'It's just too slow to hire in Dublin': Why Boxever is looking outside Ireland for recruits
The seven-year-old data company recently set its sights on new sectors like finance and retail.
DATA ANALYTICS FIRM Boxever has designs on setting up a US presence after launching a Madrid office earlier this year to sidestep recruitment bottlenecks in Dublin.
The seven-year-old company, which builds a data platform used mostly by airlines, employs around 70 people at its headquarters in Ireland but has been struggling to fill technical roles fast enough to match its growth.
“We were finding it harder and harder to hire tech talent in Dublin,” chief executive Dave O’Flanagan told Fora.
“We made a decision at the start of the year – we did an analysis of different locations – to open an office in Madrid.”
The site in the Spanish capital has only four staff so far but that will soon grow to 10.
In some ways, Boxever is a victim of its own vision of a data-driven future: as companies’ awareness of the importance of data has grown, so too has the demand for specialist staff.
“Ultimately we want to build a centre of excellence around data analytics in Madrid to allow us to expand and hire there quicker,” O’Flanagan said.
The company will continue to hire in Dublin, he said, but the time and costs involved in recruiting in the Irish capital has made that a tougher proposition.
“There’s wage inflation and more critical for us right now is time to hire, because if we say we need three people immediately and it takes us months to get the right people in place, it’s just too slow. We need to move quicker,” O’Flanagan said.
New sectors
The company is plotting a major expansion at the moment. After specialising in airlines for so long, O’Flanagan said it’s now ready to move into new markets.
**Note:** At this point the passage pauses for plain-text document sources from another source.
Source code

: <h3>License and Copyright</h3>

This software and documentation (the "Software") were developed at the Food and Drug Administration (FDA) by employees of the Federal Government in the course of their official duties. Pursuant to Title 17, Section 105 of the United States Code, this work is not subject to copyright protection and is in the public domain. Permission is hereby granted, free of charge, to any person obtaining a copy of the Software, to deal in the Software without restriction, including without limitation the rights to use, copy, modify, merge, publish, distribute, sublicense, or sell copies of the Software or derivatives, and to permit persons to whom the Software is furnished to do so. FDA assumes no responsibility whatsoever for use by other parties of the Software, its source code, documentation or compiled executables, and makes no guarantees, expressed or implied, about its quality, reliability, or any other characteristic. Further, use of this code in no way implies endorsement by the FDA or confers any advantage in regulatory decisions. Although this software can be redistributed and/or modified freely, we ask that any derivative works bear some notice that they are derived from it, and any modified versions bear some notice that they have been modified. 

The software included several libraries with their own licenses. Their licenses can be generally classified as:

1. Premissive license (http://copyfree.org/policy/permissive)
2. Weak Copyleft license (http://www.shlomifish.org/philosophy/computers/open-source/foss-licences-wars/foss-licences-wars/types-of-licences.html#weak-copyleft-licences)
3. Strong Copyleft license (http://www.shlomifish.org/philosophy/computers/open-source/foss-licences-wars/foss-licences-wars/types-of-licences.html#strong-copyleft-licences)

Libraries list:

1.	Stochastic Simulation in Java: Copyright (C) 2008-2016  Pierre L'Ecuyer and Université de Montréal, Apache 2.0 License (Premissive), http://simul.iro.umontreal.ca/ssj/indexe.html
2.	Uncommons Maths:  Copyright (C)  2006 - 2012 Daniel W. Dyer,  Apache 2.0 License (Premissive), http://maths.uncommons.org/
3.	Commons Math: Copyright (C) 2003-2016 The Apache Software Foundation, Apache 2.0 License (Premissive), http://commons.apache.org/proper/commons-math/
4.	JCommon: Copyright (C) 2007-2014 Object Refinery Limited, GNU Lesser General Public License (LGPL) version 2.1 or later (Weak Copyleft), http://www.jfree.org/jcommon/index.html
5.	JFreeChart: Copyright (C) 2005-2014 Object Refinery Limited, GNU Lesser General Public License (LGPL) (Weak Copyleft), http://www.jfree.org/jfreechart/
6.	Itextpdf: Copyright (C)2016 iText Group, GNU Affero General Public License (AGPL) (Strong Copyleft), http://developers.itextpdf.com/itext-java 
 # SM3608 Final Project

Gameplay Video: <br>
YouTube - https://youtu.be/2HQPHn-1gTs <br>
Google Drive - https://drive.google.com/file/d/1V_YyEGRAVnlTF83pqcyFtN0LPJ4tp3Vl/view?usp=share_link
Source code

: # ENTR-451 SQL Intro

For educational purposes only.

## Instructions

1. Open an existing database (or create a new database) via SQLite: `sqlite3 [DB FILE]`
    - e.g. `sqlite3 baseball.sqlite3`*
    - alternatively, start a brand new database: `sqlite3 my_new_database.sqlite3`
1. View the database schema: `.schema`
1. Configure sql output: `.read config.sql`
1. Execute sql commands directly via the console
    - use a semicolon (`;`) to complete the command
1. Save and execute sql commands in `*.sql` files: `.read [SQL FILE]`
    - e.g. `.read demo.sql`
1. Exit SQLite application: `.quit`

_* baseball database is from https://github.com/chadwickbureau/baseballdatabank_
“We saw that all of our competitors in airlines sell to other verticals,” he said.
The company is looking at the banking, insurance and retail sectors. It recently completed a trial with an insurance provider active in Ireland and UK. That has now morphed into an enterprise contract.
“This is transferable, we’re still learning on the insurance and the banking side but we feel we’ve got a lot to offer from a technology and capability perspective.”
Given its aviation focus, Boxever’s customers have always been global – however for its new target sectors the company will take a staggered approach, beginning in Ireland and the UK before moving into Europe.
London provides a particular opportunity to tap into the financial sector, and Boxever has put staff in the City to get the sales process started. The long-term vision for the company, however, is to hit the US market.
O’Flanagan said that Boxever is strongly considering opening up an office across the Atlantic to realise that potential.
“If we want to enter the US and do it effectively, we need to move there, set up an office, build a small cohort of commercial and marketing (staff) there that can then be our launchpad,” he said.
“I think it’s hard to sell to a US company when you’re not in the US. We’ll establish our reference close to home and then we’ll take that and launch that into the US.”
Funding
Boxever’s most recent accounts, for the year ended 2016, showed the company was sitting on accumulated losses of €13.8 million. However it has raised $19 million in funding to date, and O’Flanagan the company’s coffers were well-lined for now.
“I think there will be a question if we really want to expand aggressively into the US. At that point we might look at additional funding.”